JAKARTA – Akhir 2019 lalu, kondisi politik Indonesia masih dilihat oleh sebagian masyarakat stagnan. Kementerian Dalam Negeri (Kemendagri) memprediksi, pada 2020, kondisi politik akan sangat dinamis. Indeks Demokrasi Indonesia memiliki tren terus naik.
Pelaksana Tugas Dirjen Politik dan Pemerintahan Umun Kemendagri, Bahtiar menjelaskan, pendidikan politik masyarakat akan meningkat dengan dilaksanakannya Pemilihan Kepala Daerah (Pilkada) serentak Tahun 2020 mendatang. Pilkada dimaksud akan melibatkan sekitar 107 juta pemilih atau 68 persen dari total DPT Pemilu 2019.
“Pilkada serentak akan membuat masyarakat semakin dewasa dalam berpolitik. Akan muncul pertarungan ide dan gagasan di ruang publik maupun parlemen. Ini sebagai bagian dari pendidikan politik bagi masyarakat,” kata Bahtiar di Jakarta, Kamis (2/1).
Menjelang Pilkada 2020, Bahtiar menegaskan akan ada tiga tantangan besar. Pertama adalah Integritas, profesionalisme dan manajemen tata kelola Pemilu. Di tingkat kecamatan, desa/kelurahan dan di TPS membutuhkan diperkirakan setidaknya tiga juta orang penyelenggara pemilu ad hoc yang tersebar pada 270 daerah yang akan Pilkada.
“Proses rekrutment penyelenggara yang berintegritas menjadi faktor utama dalam menjamin kualitas penyelenggaraan Pemilu.
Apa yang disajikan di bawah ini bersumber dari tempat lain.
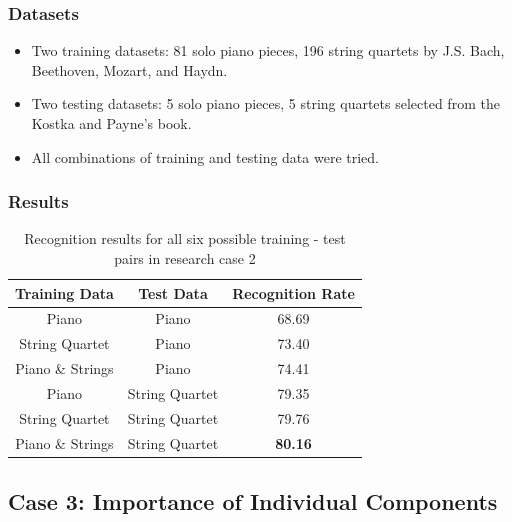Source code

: \documentclass{beamer}
\begin{document}
\begin{frame}
	\frametitle{Datasets}
	\begin{itemize}
		\item Two training datasets: 81 solo piano pieces, 196 string quartets by J.S. Bach, Beethoven, Mozart, and Haydn.
		\item Two testing datasets: 5 solo piano pieces, 5 string quartets selected from the Kostka and Payne's book.
		\item All combinations of training and testing data were tried.
	\end{itemize}
	
\end{frame}  

\begin{frame}
	\frametitle{Results}
	
	\begin{table}\small
\centering
\begin{tabular}{|c|c|c|} \hline
\textbf{Training Data} & \textbf{Test Data} & \textbf{Recognition Rate} \\ \hline
Piano & Piano & 68.69 \\ \hline
String Quartet & Piano & 73.40 \\ \hline
Piano \& Strings & Piano & 74.41 \\ \hline
Piano & String Quartet & 79.35 \\ \hline
String Quartet & String Quartet & 79.76 \\ \hline
Piano \& Strings & String Quartet & \textbf{80.16} \\ \hline
\end{tabular}
\caption{Recognition results for all six possible training - test pairs in research case 2}
\label{tab:tab5}
\end{table}
\end{frame} 



\subsection[Case 3: Importance of Individual Components]{Case 3: Importance of Individual Components}
\end{document}
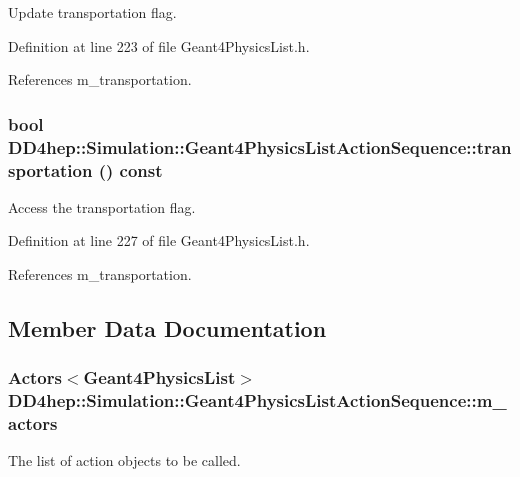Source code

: Update transportation flag. 

Definition at line 223 of file Geant4PhysicsList.h.

References m\_\-transportation.\hypertarget{class_d_d4hep_1_1_simulation_1_1_geant4_physics_list_action_sequence_a5ca7f8265fef770ee4e7a1b9bcadf545}{
\subsubsection[{transportation}]{\setlength{\rightskip}{0pt plus 5cm}bool DD4hep::Simulation::Geant4PhysicsListActionSequence::transportation () const}}
\label{class_d_d4hep_1_1_simulation_1_1_geant4_physics_list_action_sequence_a5ca7f8265fef770ee4e7a1b9bcadf545}


Access the transportation flag. 

Definition at line 227 of file Geant4PhysicsList.h.

References m\_\-transportation.

\subsection{Member Data Documentation}
\hypertarget{class_d_d4hep_1_1_simulation_1_1_geant4_physics_list_action_sequence_a7b456f14e717d23f85827b8e0c8bab72}{
\subsubsection[{m\_\-actors}]{\setlength{\rightskip}{0pt plus 5cm}Actors$<${\bf Geant4PhysicsList}$>$ {\bf DD4hep::Simulation::Geant4PhysicsListActionSequence::m\_\-actors}}}
\label{class_d_d4hep_1_1_simulation_1_1_geant4_physics_list_action_sequence_a7b456f14e717d23f85827b8e0c8bab72}


The list of action objects to be called. 

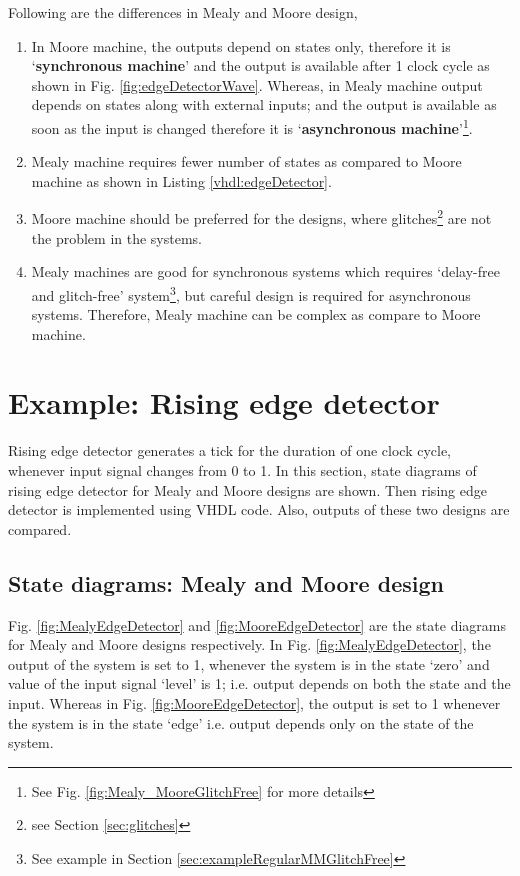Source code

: \begin{noNumBox}
Following are the differences in Mealy and Moore design, 
\begin{enumerate}
	\item In Moore machine, the outputs depend on states only, therefore it is `\textbf{synchronous machine}' and the output is available after 1 clock cycle as shown in Fig. \ref{fig:edgeDetectorWave}. Whereas, in Mealy machine output depends on states along with external inputs; and the output is available as soon as the input is changed therefore it is `\textbf{asynchronous machine}'\footnote{See Fig. \ref{fig:Mealy_MooreGlitchFree} for more details}.
	\item Mealy machine requires fewer number of states as compared to Moore machine as shown in Listing \ref{vhdl:edgeDetector}. 	
	\item Moore machine should be preferred for the designs, where glitches\footnote{see Section \ref{sec:glitches}} are not the problem in the systems. 
	\item Mealy machines are good for synchronous systems which requires `delay-free and glitch-free' system\footnote{See example in Section \ref{sec:exampleRegularMMGlitchFree}}, but careful design is required for asynchronous systems. Therefore, Mealy machine can be complex as compare to Moore machine. 
\end{enumerate}
\end{noNumBox}	

\section{Example: Rising edge detector} \label{sec:FSMExample}
Rising edge detector generates a tick for the duration of one clock cycle, whenever input signal changes from 0 to 1. In this section, state diagrams of rising edge detector for Mealy and Moore designs are shown. Then rising edge detector is implemented using VHDL code. Also, outputs of these two designs are compared. 

\subsection{State diagrams: Mealy and Moore design}
Fig. \ref{fig:MealyEdgeDetector} and \ref{fig:MooreEdgeDetector} are the state diagrams for Mealy and Moore designs respectively. In Fig. \ref{fig:MealyEdgeDetector}, the output of the system is set to 1, whenever the system is in the state `zero' and value of the input signal `level' is 1; i.e. output depends on both the state and the input. Whereas in Fig. \ref{fig:MooreEdgeDetector}, the output is set to 1 whenever the system is in the state `edge' i.e. output depends only on the state of the system. 

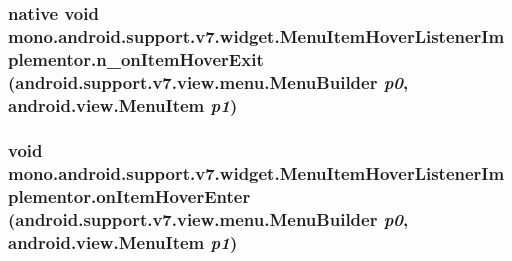 \hypertarget{classmono_1_1android_1_1support_1_1v7_1_1widget_1_1_menu_item_hover_listener_implementor_9c23f6ab665b3fade1ede25afe7652af}{
\subsubsection[{n\_\-onItemHoverExit}]{\setlength{\rightskip}{0pt plus 5cm}native void mono.android.support.v7.widget.MenuItemHoverListenerImplementor.n\_\-onItemHoverExit (android.support.v7.view.menu.MenuBuilder {\em p0}, \/  android.view.MenuItem {\em p1})}}
\label{classmono_1_1android_1_1support_1_1v7_1_1widget_1_1_menu_item_hover_listener_implementor_9c23f6ab665b3fade1ede25afe7652af}


\hypertarget{classmono_1_1android_1_1support_1_1v7_1_1widget_1_1_menu_item_hover_listener_implementor_fad93d8a57fc2c8063d02756cc5e05f3}{
\subsubsection[{onItemHoverEnter}]{\setlength{\rightskip}{0pt plus 5cm}void mono.android.support.v7.widget.MenuItemHoverListenerImplementor.onItemHoverEnter (android.support.v7.view.menu.MenuBuilder {\em p0}, \/  android.view.MenuItem {\em p1})}}
\label{classmono_1_1android_1_1support_1_1v7_1_1widget_1_1_menu_item_hover_listener_implementor_fad93d8a57fc2c8063d02756cc5e05f3}


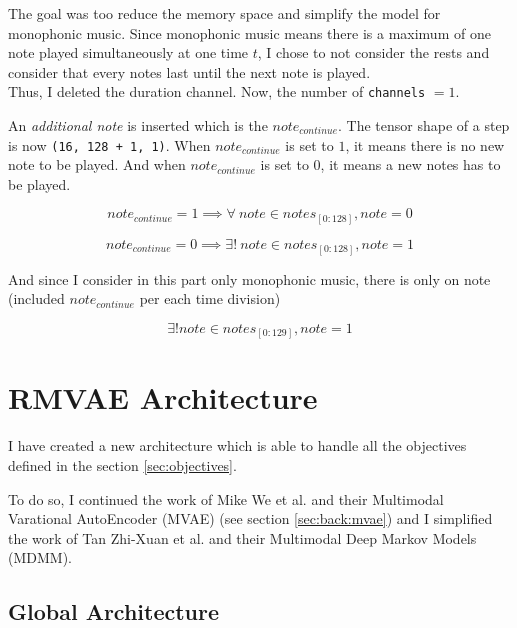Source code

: \documentclass[12pt]{report}
\begin{document}
The goal was too reduce the memory space and simplify the model for monophonic music.
Since monophonic music means there is a maximum of one note played simultaneously at one time $t$, I chose to not consider the rests and consider that every notes last until the next note is played.\\
Thus, I deleted the duration channel.
Now, the number of \texttt{channels} $ = 1$.

An \textit{additional note} is inserted which is the $note_{continue}$.
The tensor shape of a step is now \texttt{(16, 128 + 1, 1)}.
When $note_{continue}$ is set to $1$, it means there is no new note to be played.
And when $note_{continue}$ is set to $0$, it means a new notes has to be played.

\begin{equation}
    note_{continue} = 1 \implies \forall~ note \in notes_{[0:128]}, note = 0
\end{equation}

\begin{equation}
    note_{continue} = 0 \implies \exists!~ note \in notes_{[0:128]}, note = 1
\end{equation}

And since I consider in this part only monophonic music, there is only on note (included $note_{continue}$ per each time division)

\begin{equation}
    \exists! note \in notes_{[0:129]}, note = 1
\end{equation}


\section{RMVAE Architecture}
\label{sec:rmvae}

I have created a new architecture which is able to handle all the objectives defined in the section \ref{sec:objectives}.

To do so, I continued the work of Mike We et al. \cite{wu_multimodal_2018} and their Multimodal Varational AutoEncoder (MVAE) (see section \ref{sec:back:mvae}) and I simplified the work of Tan Zhi-Xuan et al. \cite{tan_factorized_2019} and their Multimodal Deep Markov Models (MDMM).

\subsection{Global Architecture}
\end{document}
Sehingga kami berharap masyarakat dan pers ikut serta mengawasi jalannya proses tersebut,” bebernya.
Ia juga menyoroti media sosial sebagai potensi sumber konflik. Melihat pengalaman di pelaksanaan Pemilu 2019, Bahtiar meminta masyarakat tidak terprovokasi terhadap konten yang tak jelas sumbernya.
“Penyelenggara Pemilu harus transparan dan menjadikan media sosial sebagai tempat publikasi utama. Sehingga masyarakat dapat menerima informasi secara cepat, akurat dan dapat dipertanggungjawabkan,” tegas Bahtiar.
Ketiga, adalah politik identitas sebagai sumber konflik. Bahtiar beranggapan, kontestasi Pilkada merupakan pertandingan antar figur – figur yang memiliki berbagai prestasi dan latar belakang yang beragam. Upaya merebut simpati dan membangun citra diri seringkali menimbulkan fanatisme berlebihan di kalangan pemilih. Fanatisme tersebut jika tidak dikendalikan akan bergeser ke fanatisme suku, agama, ras, profesi, golongan dan lain-lain.